#### What to do
In the records below, find the line that contains "Hover on a message, and" and the line that contains "In this section, we". Set down exactly those lines and every line between them, and nothing more.

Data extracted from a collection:
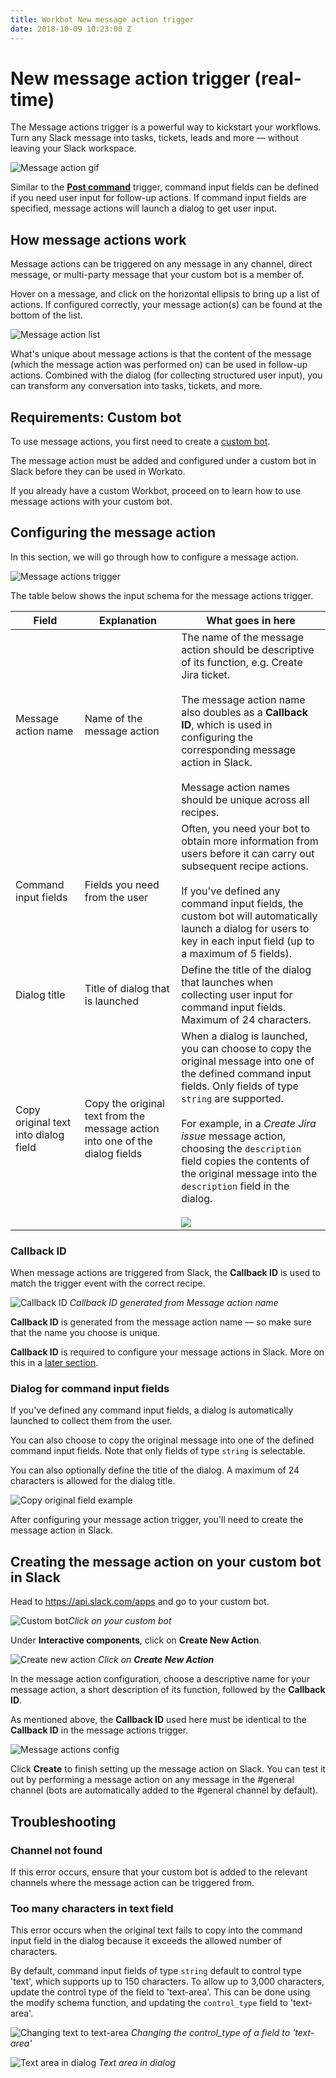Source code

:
 ```yaml
---
title: Workbot New message action trigger
date: 2018-10-09 10:23:00 Z
---
```


# New message action trigger (real-time)
The Message actions trigger is a powerful way to kickstart your workflows. Turn any Slack message into tasks, tickets, leads and more — without leaving your Slack workspace.

![Message action gif](/assets/images/workbot/workbot-message-actions/message-actions-example.gif)

Similar to the <b>[Post command](/workbot/workbot-commands.md)</b> trigger, command input fields can be defined if you need user input for follow-up actions. If command input fields are specified, message actions will launch a dialog to get user input.

## How message actions work
Message actions can be triggered on any message in any channel, direct message, or multi-party message that your custom bot is a member of.

Hover on a message, and click on the horizontal ellipsis to bring up a list of actions. If configured correctly, your message action(s) can be found at the bottom of the list.

![Message action list](/assets/images/workbot/workbot-message-actions/message-actions-list.gif)

What's unique about message actions is that the content of the message (which the message action was performed on) can be used in follow-up actions. Combined with the dialog (for collecting structured user input), you can transform any conversation into tasks, tickets, and more.

## Requirements: Custom bot
To use message actions, you first need to create a [custom bot](/workbot/workbot-custom-bots.md).

The message action must be added and configured under a custom bot in Slack before they can be used in Workato.

If you already have a custom Workbot, proceed on to learn how to use message actions with your custom bot.

## Configuring the message action
In this section, we will go through how to configure a message action.

![Message actions trigger](/assets/images/workbot/workbot-message-actions/message-actions-trigger.png)

The table below shows the input schema for the message actions trigger.

<table class="unchanged rich-diff-level-one">
    <thead>
        <tr>
            <th>Field</th>
            <th>Explanation</th>
            <th>What goes in here</th>
        </tr>
    </thead>
    <tbody>
        <tr>
          <td>Message action name</td>
          <td>Name of the message action</td>
          <td>
            The name of the message action should be descriptive of its function, e.g. Create Jira ticket. <br><br>The message action name also doubles as a <b>Callback ID</b>, which is used in configuring the corresponding message action in Slack.<br><br>Message action names should be unique across all recipes.
          </td>
        </tr>
        <tr>
          <td>Command input fields</td>
          <td>
            Fields you need from the user
          </td>
          <td>
          Often, you need your bot to obtain more information from users before it can carry out subsequent recipe actions. <br><br>If you've defined any command input fields, the custom bot will automatically launch a dialog for users to key in each input field (up to a maximum of 5 fields).
          </td>
        </tr>
        <tr>
          <td>Dialog title</td>
          <td>
            Title of dialog that is launched
          </td>
          <td>
            Define the title of the dialog that launches when collecting user input for command input fields. Maximum of 24 characters.
          </td>
        </tr>
        <tr>
          <td>Copy original text into dialog field</td>
          <td>
            Copy the original text from the message action into one of the dialog fields
          </td>
          <td>
            When a dialog is launched, you can choose to copy the original message into one of the defined command input fields. Only fields of type <code>string</code> are supported. <br><br>For example, in a <i>Create Jira issue</i> message action, choosing the <code>description</code> field copies the contents of the original message into the <code>description</code> field in the dialog.<br><br><img src="/assets/images/workbot/workbot-message-actions/copy-original-message.gif"></img>
          </td>
        </tr>
    </tbody>
</table>

### Callback ID
When message actions are triggered from Slack, the **Callback ID** is used to match the trigger event with the correct recipe.

![Callback ID](/assets/images/workbot/workbot-message-actions/callback-id.png)
*Callback ID generated from Message action name*

**Callback ID** is generated from the message action name — so make sure that the name you choose is unique.

**Callback ID** is required to configure your message actions in Slack. More on this in a [later section](#creating-the-message-action-on-your-custom-bot-in-slack).

### Dialog for command input fields
If you've defined any command input fields, a dialog is automatically launched to collect them from the user.

You can also choose to copy the original message into one of the defined command input fields. Note that only fields of type `string` is selectable.

You can also optionally define the title of the dialog. A maximum of 24 characters is allowed for the dialog title.

![Copy original field example](/assets/images/workbot/workbot-message-actions/copy-original-field-example.png)

After configuring your message action trigger, you'll need to create the message action in Slack.

## Creating the message action on your custom bot in Slack
Head to https://api.slack.com/apps and go to your custom bot.

![Custom bot](/assets/images/workbot/workbot-slash-commands/custom-bot.png)*Click on your custom bot*

Under **Interactive components**, click on **Create New Action**.

![Create new action](/assets/images/workbot/workbot-message-actions/create-new-action.png)
*Click on **Create New Action***

In the message action configuration, choose a descriptive name for your message action, a short description of its function, followed by the **Callback ID**.

As mentioned above, the **Callback ID** used here must be identical to the **Callback ID** in the message actions trigger.

![Message actions config](/assets/images/workbot/workbot-message-actions/message-actions-config.png)

Click **Create** to finish setting up the message action on Slack. You can test it out by performing a message action on any message in the #general channel (bots are automatically added to the #general channel by default).

## Troubleshooting
### Channel not found
If this error occurs, ensure that your custom bot is added to the relevant channels where the message action can be triggered from.

### Too many characters in text field
This error occurs when the original text fails to copy into the command input field in the dialog because it exceeds the allowed number of characters.

By default, command input fields of type `string` default to control type 'text', which supports up to 150 characters. To allow up to 3,000 characters, update the control type of the field to 'text-area'. This can be done using the modify schema function, and updating the `control_type` field to 'text-area'.

![Changing text to text-area](/assets/images/workbot/workbot-message-actions/text-to-text-area.gif)
*Changing the control_type of a field to 'text-area'*

![Text area in dialog](/assets/images/workbot/workbot-message-actions/copy-original-message.gif)
*Text area in dialog*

#### Task output
Hover on a message, and click on the horizontal ellipsis to bring up a list of actions. If configured correctly, your message action(s) can be found at the bottom of the list.

![Message action list](/assets/images/workbot/workbot-message-actions/message-actions-list.gif)

What's unique about message actions is that the content of the message (which the message action was performed on) can be used in follow-up actions. Combined with the dialog (for collecting structured user input), you can transform any conversation into tasks, tickets, and more.

## Requirements: Custom bot
To use message actions, you first need to create a [custom bot](/workbot/workbot-custom-bots.md).

The message action must be added and configured under a custom bot in Slack before they can be used in Workato.

If you already have a custom Workbot, proceed on to learn how to use message actions with your custom bot.

## Configuring the message action
In this section, we will go through how to configure a message action.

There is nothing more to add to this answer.